By Spencer McGuire
Are credit scores important to college students?
Short answer: yes.
But that’s not the whole story.
Behind every credit score is a more detailed set of three credit reports, according to The University of Georgia’s Mary Carlson, a professor in the Financial Planning Master’s program.
TransUnion, Equifax, and Experian are the three companies that pull a person’s financial history, and from that information, create a report about what kind of spender a person is along with a repayment history. If someone pays off the credit card debt consistently, or has a lot of unpaid debt, these companies will know about it.
None of those companies alone created the credit score, though. Together, they created myFICO, which “is essentially the aggregator” of one’s credit report information, according to Carlson.
Instead of making people dig through these more detailed credit reports, Carlson said they figured they could generate a numerical score to indicate someone’s credit status more easily.
The FICO score ranges from 300 to 850, with a higher score considered to be better relative to a lower score. Carlson pointed out that scores from other sources may go to 1,000, or only to 500, so it’s not enough to know that someone’s score is 450; knowing what each individual score means and its scale is just as necessary.
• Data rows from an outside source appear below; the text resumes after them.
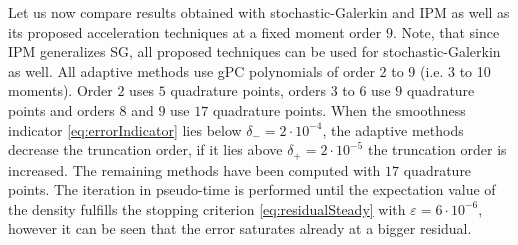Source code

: Let us now compare results obtained with stochastic-Galerkin and IPM as well as its proposed acceleration techniques at a fixed moment order $9$. Note, that since IPM generalizes SG, all proposed techniques can be used for stochastic-Galerkin as well. All adaptive methods use gPC polynomials of order 2 to 9 (i.e. 3 to 10 moments). Order $2$ uses $5$ quadrature points, orders $3$ to $6$ use $9$ quadrature points and orders $8$ and $9$ use $17$ quadrature points. When the smoothness indicator \eqref{eq:errorIndicator} lies below $\delta_{-} = 2\cdot 10^{-4}$, the adaptive methods decrease the truncation order, if it lies above $\delta_{+} = 2\cdot 10^{-5}$ the truncation order is increased. The remaining methods have been computed with $17$ quadrature points. The iteration in pseudo-time is performed until the expectation value of the density fulfills the stopping criterion \eqref{eq:residualSteady} with $\varepsilon = 6\cdot 10^{-6}$, however it can be seen that the error saturates already at a bigger residual.


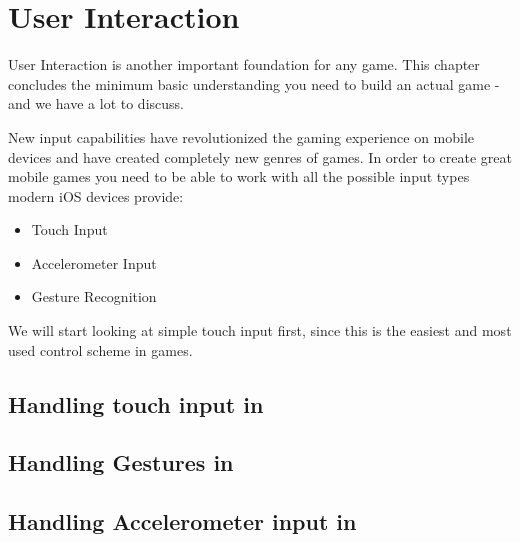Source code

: \chapter{User Interaction}
User Interaction is another important foundation for any game. This chapter
concludes the minimum basic understanding you need to build an actual game - and
we have a lot to discuss.

New input capabilities have revolutionized the gaming experience on mobile
devices and have created completely new genres of games. In order to create
great mobile games you need to be able to work with all the possible input types
modern iOS devices provide:
\begin{itemize}
  \item Touch Input
  \item Accelerometer Input
  \item Gesture Recognition
\end{itemize}
We will start looking at simple touch input first, since this is the easiest and
most used control scheme in games.
\section{Handling touch input in \cocos{}}
\section{Handling Gestures in \cocos{}}
\section{Handling Accelerometer input in \cocos{}}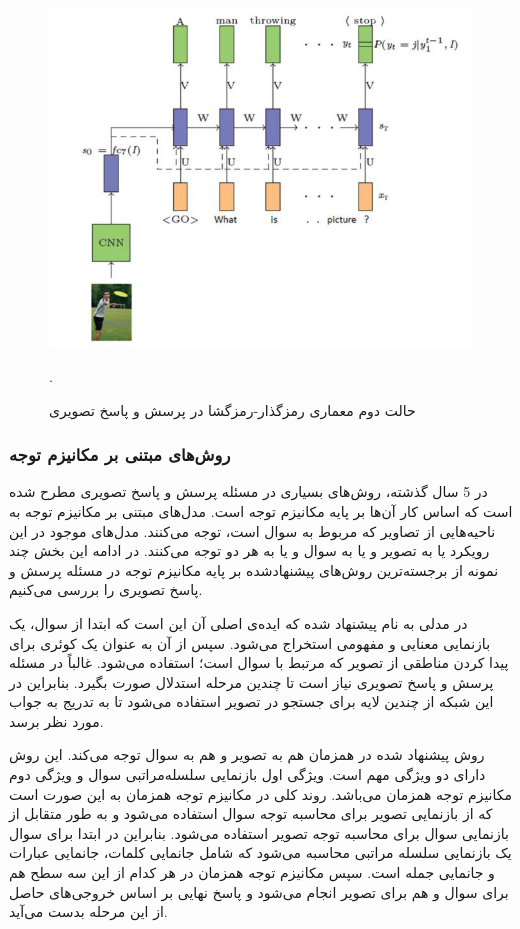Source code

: \begin{figure}
	\centerline{\includegraphics[scale=0.4]{images/encoder-decoder2.JPG}}
	\caption{حالت دوم معماری رمزگذار-رمزگشا در پرسش و پاسخ تصویری}.
	\label{fig:encoderdecoder2}
\end{figure}

\subsubsection{ روش‌های مبتنی بر مکانیزم توجه}
در 5 سال گذشته، روش‌های بسیاری در مسئله پرسش و پاسخ تصویری مطرح شده است که اساس کار آن‌ها بر پایه مکانیزم توجه
 است. مدل‌های مبتنی بر مکانیزم توجه به ناحیه‌هایی از تصاویر که مربوط به سوال است، توجه می‌کنند. مدل‌های موجود در این رویکرد یا به تصویر و یا به سوال و یا به هر دو توجه می‌کنند. در ادامه این بخش چند نمونه از برجسته‌ترین روش‌های پیشنهادشده بر پایه مکانیزم توجه در مسئله پرسش و پاسخ تصویری را بررسی می‌کنیم.

در 
\cite{yang2016stacked}
مدلی به نام 
پیشنهاد شده که ایده‌ی اصلی آن این است که ابتدا از سوال، یک  بازنمایی معنایی و مفهومی استخراج می‌شود. سپس از آن به عنوان یک کوئری برای پیدا کردن مناطقی از تصویر که مرتبط با سوال است؛ استفاده می‌شود. غالباً در مسئله پرسش و پاسخ تصویری نیاز است تا چندین مرحله استدلال صورت بگیرد. بنابراین در این شبکه از چندین لایه برای جستجو در تصویر استفاده می‌شود تا به تدریج به جواب مورد نظر برسد.

روش پیشنهاد شده در 
\cite{lu2016hierarchical}
همزمان هم به تصویر و هم به سوال توجه می‌کند. این روش دارای دو ویژگی مهم است. ویژگی اول بازنمایی سلسله‌مراتبی سوال و ویژگی دوم مکانیزم توجه همزمان
 می‌باشد. روند کلی در مکانیزم توجه همزمان به این صورت است که از بازنمایی تصویر برای محاسبه توجه سوال استفاده می‌شود و به طور متقابل از بازنمایی سوال برای محاسبه توجه تصویر استفاده می‌شود. بنابراین در
\cite{lu2016hierarchical}
 ابتدا برای سوال یک بازنمایی سلسله مراتبی محاسبه می‌شود که شامل جانمایی کلمات، جانمایی عبارات و جانمایی جمله است. سپس مکانیزم توجه همزمان در هر کدام از این سه سطح هم برای سوال و هم برای تصویر انجام می‌شود و پاسخ نهایی بر اساس خروجی‌های حاصل از این مرحله بدست می‌آید.
 
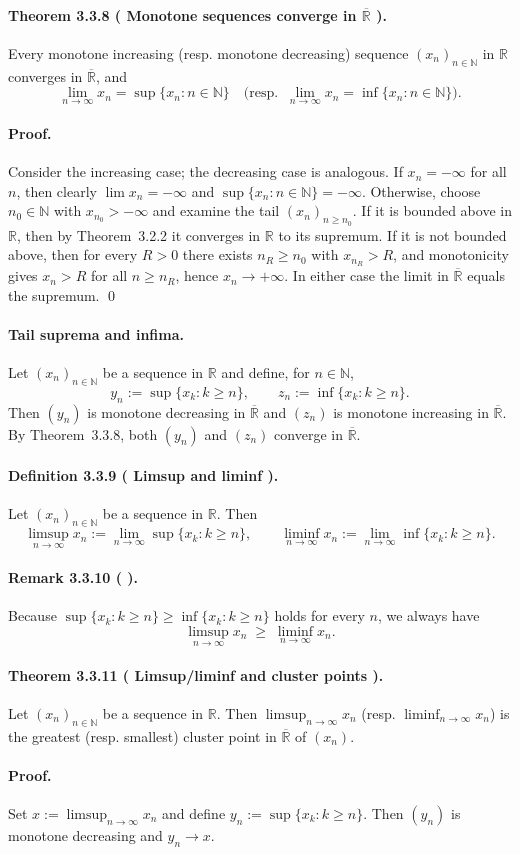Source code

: \documentclass[12pt,a4paper]{article}
\newcommand{\N}{\mathbb{N}}
\newcommand{\R}{\mathbb{R}}
\newcommand{\NumberedDefinition}[3]{%
\paragraph*{Definition #1 ( #2 ).} #3\par}
\newcommand{\NumberedTheorem}[3]{%
\paragraph*{Theorem #1 ( #2 ).} #3\par}
\newcommand{\NumberedRemark}[3]{%
\paragraph*{Remark #1 ( #2 ).} #3\par}
\theoremstyle{plain}
\theoremstyle{definition}
\theoremstyle{remark}
\begin{document}
\NumberedTheorem{3.3.8}{Monotone sequences converge in $\overline{\R}$}{Every monotone increasing (resp. monotone decreasing) sequence $(x_n)_{n\in\N}$ in $\R$ converges in $\overline{\R}$, and
\[
	\lim_{n\to\infty} x_n = \sup\{x_n: n\in\N\}\quad \big(\text{resp. }\ \lim_{n\to\infty} x_n = \inf\{x_n: n\in\N\}\big).
\]
\paragraph{Proof.} Consider the increasing case; the decreasing case is analogous. If $x_n=-\infty$ for all $n$, then clearly $\lim x_n=-\infty$ and $\sup\{x_n:n\in\N\}=-\infty$. Otherwise, choose $n_0\in\N$ with $x_{n_0}>-\infty$ and examine the tail $(x_n)_{n\ge n_0}$. If it is bounded above in $\R$, then by Theorem~3.2.2 it converges in $\R$ to its supremum. If it is not bounded above, then for every $R>0$ there exists $n_R\ge n_0$ with $x_{n_R}>R$, and monotonicity gives $x_n>R$ for all $n\ge n_R$, hence $x_n\to +\infty$. In either case the limit in $\overline{\R}$ equals the supremum. \qed}

\paragraph{Tail suprema and infima.} Let $(x_n)_{n\in\N}$ be a sequence in $\R$ and define, for $n\in\N$,
\[
	y_n := \sup\{ x_k : k\ge n\}, \qquad z_n := \inf\{ x_k : k\ge n\}.
\]
Then $(y_n)$ is monotone decreasing in $\overline{\R}$ and $(z_n)$ is monotone increasing in $\overline{\R}$. By Theorem~3.3.8, both $(y_n)$ and $(z_n)$ converge in $\overline{\R}$.

\NumberedDefinition{3.3.9}{Limsup and liminf}{Let $(x_n)_{n\in\N}$ be a sequence in $\R$. Then
\[
	\limsup_{n\to\infty} x_n := \lim_{n\to\infty} \sup\{x_k : k\ge n\},
	\qquad
	\liminf_{n\to\infty} x_n := \lim_{n\to\infty} \inf\{x_k : k\ge n\}.
\]}

\NumberedRemark{3.3.10}{}{Because $\sup\{x_k : k\ge n\} \ge \inf\{x_k : k\ge n\}$ holds for every $n$, we always have
\[
	\limsup_{n\to\infty} x_n \;\ge\; \liminf_{n\to\infty} x_n.
\]}

\NumberedTheorem{3.3.11}{Limsup/liminf and cluster points}{Let $(x_n)_{n\in\N}$ be a sequence in $\R$. Then $\limsup_{n\to\infty} x_n$ (resp. $\liminf_{n\to\infty} x_n$) is the greatest (resp. smallest) cluster point in $\overline{\R}$ of $(x_n)$.}

\paragraph{Proof.} Set $x := \limsup_{n\to\infty} x_n$ and define $y_n := \sup\{x_k : k\ge n\}$. Then $(y_n)$ is monotone decreasing and $y_n\to x$.
\end{document}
What does all of this mean for students?
It means just about everything, according to Carlson, even to places that don’t directly impact one’s score.
As students grow and graduate, they might do things like get a cell phone plan that’s separate from their parents’ account. Even though a history of paying off the phone bill each month doesn’t directly show up in the report, a company might be wary about extending a contract to someone with a low score, since “that keeps them out of hot water,” according to Carlson.
Potential employers pull scores and reports, too. They might want to check that a new hire is trustworthy around money, or maybe they want to make sure the potential employee is not a security risk.
UGA student Tatiana Abeve doesn’t have a credit card, but she’s planning on applying for one.
“I think it’s a good time to start building up your credit score because when you’re older and once you graduate and you want to like do your own thing, you’re going to need a credit score to fall back on,” she said.
Carlson pointed out “there’s a lot of students that don’t have credit,” so Abeve is not alone in that distinction. And she not said that not having a credit card isn’t necessarily bad, but it could inhibit someone from receiving another type of credit.
Carlson said staying informed about your personal situation is important when learning about credit. Carlson said the federally-run annualcreditreport.com provides free reports from the three primary credit reporting companies to keep people in the loop on their credit.
Spencer McGuire is a journalism student at the University of Georgia.